Records from a data source
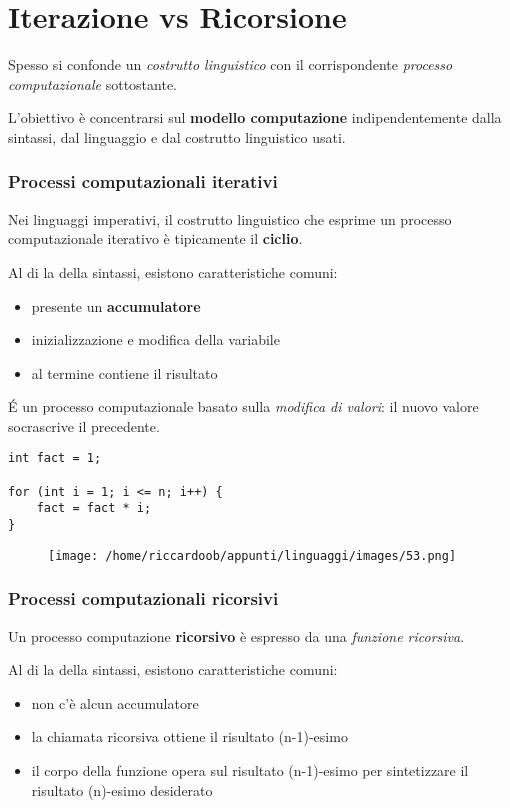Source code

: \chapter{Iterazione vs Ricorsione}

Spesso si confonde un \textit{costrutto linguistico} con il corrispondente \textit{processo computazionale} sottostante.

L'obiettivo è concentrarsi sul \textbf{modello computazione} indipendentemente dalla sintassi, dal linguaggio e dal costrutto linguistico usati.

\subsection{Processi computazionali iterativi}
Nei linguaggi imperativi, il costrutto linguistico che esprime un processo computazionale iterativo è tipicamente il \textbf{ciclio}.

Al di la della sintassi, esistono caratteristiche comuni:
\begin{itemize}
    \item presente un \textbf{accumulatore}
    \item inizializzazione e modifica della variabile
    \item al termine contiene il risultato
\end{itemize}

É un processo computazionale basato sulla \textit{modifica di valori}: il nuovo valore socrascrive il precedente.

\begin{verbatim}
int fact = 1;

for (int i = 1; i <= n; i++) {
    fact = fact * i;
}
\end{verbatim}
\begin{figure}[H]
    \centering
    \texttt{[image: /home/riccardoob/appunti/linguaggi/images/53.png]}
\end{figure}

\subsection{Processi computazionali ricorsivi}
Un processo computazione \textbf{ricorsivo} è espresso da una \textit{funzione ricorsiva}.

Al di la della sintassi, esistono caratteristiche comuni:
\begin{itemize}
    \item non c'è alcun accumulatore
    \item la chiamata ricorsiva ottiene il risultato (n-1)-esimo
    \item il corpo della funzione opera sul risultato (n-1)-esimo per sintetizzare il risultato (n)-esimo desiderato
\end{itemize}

--

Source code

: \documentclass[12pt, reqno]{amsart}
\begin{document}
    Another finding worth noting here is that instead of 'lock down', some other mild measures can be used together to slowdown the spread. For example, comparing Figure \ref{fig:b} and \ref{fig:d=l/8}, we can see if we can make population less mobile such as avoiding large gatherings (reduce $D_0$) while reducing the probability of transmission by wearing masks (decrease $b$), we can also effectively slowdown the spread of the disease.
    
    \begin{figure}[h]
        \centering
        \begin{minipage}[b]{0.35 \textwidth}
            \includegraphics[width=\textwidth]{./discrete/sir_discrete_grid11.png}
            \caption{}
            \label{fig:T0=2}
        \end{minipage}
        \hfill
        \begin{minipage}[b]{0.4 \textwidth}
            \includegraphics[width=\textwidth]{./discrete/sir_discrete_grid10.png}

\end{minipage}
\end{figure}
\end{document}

Instructions to follow - What is the number of lines above that hold the string "begin"? Answer with that number alone.

Worked solution - 8